Anticamente, i monaci producevano quattro tipi di birra: una poco alcolica a acidula per se stessi; una più forte e nutriente per i pellegrini; una più consistente per l’abate; e, per finire, una di qualità superiore per i vescovi e i nobili che visitavano il monastero.
Il rapporto tra birre e monasteri è da sempre molto stretto. Fin dal Medioevo, i monaci hanno cominciato a produrre e poi a vendere la birra, essenzialmente per esigenze pratiche.
Birra per piacere o per necessità?
La birra era considerata un vero e proprio alimento, valido ed economico sostituto soprattutto in periodi di carestia. Oltretutto, attraverso la sua vendita, così come dalla vendita di altre produzioni interne al monastero, monaci e monache potevano ricavare una rendita necessaria alla stessa sopravvivenza.
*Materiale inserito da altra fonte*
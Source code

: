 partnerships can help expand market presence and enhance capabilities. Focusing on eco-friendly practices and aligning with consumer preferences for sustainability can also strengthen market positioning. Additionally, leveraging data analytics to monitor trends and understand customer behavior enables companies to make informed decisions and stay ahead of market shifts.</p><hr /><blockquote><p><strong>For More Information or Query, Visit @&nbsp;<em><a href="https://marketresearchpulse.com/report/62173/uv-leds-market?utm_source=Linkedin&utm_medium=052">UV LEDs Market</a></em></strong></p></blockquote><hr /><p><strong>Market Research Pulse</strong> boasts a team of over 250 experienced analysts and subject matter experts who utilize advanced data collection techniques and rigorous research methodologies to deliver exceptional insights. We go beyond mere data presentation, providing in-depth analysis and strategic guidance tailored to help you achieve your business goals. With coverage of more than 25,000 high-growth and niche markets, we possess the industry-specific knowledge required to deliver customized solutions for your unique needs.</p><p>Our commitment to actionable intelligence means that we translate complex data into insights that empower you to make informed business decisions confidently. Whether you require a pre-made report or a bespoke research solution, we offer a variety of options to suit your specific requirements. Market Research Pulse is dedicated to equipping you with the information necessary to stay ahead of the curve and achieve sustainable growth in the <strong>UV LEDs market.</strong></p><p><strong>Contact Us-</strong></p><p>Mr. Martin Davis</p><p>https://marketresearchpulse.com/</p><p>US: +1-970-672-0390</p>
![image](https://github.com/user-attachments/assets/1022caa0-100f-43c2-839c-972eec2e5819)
D’altra parte, la Regola di San Benedetto imponeva il lavoro manuale come parte integrante della vita monastica: “Sono veri monaci – scriveva il santo – se vivono del lavoro delle proprie mani”.
Non una sola birra
Ovviamente ogni monastero aveva le sue tradizioni e le sue modalità di produzione della birra. Ma, in generale, i monaci ne producevano quattro tipologie, a seconda del destinatario. Per se stessi realizzavano una birra poco alcolica, solitamente dal gusto acido. Ai pellegrini che invece visitavano o passavano per il monastero veniva offerta una versione di birra più forte e nutriente.
Naturalmente, poi, una birra più consistente era riservata all’abate.
Inutile dire che, se a far visita al monastero era il vescovo o un nobile, ad essi veniva offerta un’ulteriore tipologia di birra, di qualità decisamente superiore.